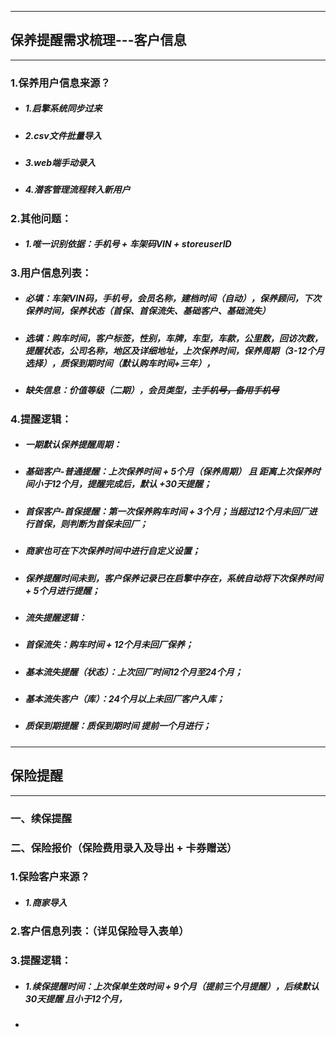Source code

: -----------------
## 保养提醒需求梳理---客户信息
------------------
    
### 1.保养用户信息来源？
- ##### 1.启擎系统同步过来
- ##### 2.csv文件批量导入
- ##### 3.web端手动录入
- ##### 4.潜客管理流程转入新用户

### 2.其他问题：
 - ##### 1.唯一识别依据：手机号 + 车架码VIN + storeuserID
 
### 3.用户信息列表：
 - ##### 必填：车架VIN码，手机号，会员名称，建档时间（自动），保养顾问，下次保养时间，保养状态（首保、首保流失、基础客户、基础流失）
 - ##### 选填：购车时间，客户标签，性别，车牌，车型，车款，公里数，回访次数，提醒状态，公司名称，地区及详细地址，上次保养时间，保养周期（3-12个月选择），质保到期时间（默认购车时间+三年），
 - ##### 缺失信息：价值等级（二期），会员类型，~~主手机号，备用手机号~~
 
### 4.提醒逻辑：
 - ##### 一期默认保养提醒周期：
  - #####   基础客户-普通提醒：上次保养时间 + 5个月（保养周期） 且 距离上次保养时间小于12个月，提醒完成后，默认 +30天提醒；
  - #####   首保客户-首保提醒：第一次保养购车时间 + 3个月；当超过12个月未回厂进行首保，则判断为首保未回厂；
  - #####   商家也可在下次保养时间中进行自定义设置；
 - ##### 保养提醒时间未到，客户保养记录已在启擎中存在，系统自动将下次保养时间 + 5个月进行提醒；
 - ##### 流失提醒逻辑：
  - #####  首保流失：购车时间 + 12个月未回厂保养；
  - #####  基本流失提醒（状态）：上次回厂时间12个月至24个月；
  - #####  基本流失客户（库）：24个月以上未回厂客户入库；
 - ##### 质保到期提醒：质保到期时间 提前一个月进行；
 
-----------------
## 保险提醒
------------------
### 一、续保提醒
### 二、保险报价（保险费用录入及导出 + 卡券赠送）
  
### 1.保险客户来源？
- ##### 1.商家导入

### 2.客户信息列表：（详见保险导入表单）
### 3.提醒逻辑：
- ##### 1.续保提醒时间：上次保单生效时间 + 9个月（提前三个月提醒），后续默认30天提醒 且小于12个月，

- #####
=======
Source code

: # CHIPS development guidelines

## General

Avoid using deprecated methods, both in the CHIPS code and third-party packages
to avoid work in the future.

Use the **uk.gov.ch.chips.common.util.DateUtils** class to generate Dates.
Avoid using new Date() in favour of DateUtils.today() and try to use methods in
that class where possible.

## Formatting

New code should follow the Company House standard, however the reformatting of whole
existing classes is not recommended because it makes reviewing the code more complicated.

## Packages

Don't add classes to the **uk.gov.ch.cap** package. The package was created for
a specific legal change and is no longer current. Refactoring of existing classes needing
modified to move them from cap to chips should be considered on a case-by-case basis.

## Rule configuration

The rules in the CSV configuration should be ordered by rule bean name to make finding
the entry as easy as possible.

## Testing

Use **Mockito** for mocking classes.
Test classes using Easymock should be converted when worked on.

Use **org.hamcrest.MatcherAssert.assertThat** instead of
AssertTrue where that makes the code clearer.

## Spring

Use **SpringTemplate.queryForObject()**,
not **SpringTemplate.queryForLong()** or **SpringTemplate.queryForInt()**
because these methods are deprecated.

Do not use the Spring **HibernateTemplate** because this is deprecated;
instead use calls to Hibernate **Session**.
=======
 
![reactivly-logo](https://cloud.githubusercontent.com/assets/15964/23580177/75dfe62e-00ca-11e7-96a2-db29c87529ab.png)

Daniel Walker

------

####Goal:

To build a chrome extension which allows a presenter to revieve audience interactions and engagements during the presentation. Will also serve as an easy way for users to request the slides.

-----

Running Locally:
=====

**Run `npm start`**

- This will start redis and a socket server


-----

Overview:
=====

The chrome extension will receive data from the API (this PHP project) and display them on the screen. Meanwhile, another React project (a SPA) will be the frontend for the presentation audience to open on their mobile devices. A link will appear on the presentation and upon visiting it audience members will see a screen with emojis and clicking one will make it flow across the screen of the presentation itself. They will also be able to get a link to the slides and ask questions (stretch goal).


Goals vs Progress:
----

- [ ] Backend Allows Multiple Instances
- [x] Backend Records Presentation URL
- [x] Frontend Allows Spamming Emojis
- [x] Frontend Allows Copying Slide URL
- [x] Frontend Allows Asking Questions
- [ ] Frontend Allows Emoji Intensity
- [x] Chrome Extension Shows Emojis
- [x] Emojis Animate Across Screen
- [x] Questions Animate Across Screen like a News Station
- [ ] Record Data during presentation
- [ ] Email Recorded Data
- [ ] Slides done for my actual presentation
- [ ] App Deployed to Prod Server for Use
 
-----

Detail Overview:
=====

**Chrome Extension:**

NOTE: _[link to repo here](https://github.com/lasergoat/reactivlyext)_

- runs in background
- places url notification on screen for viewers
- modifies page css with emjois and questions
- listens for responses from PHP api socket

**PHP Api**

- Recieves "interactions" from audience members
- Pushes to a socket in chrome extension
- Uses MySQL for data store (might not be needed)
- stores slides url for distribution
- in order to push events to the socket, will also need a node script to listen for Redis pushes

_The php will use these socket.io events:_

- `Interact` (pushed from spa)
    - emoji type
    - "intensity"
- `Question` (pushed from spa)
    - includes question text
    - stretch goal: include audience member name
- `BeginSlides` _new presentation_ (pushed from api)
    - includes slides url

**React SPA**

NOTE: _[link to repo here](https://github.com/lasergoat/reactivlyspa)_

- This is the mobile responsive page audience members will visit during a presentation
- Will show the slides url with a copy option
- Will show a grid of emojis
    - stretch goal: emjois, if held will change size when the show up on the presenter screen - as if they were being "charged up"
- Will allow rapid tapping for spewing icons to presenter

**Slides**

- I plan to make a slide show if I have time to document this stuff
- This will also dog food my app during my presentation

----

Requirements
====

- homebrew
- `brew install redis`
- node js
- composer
=======
Scan the records above and show every line in which the word "上次保养时间" occurs.

- _Task response_
 - ##### 选填：购车时间，客户标签，性别，车牌，车型，车款，公里数，回访次数，提醒状态，公司名称，地区及详细地址，上次保养时间，保养周期（3-12个月选择），质保到期时间（默认购车时间+三年），
  - #####   基础客户-普通提醒：上次保养时间 + 5个月（保养周期） 且 距离上次保养时间小于12个月，提醒完成后，默认 +30天提醒；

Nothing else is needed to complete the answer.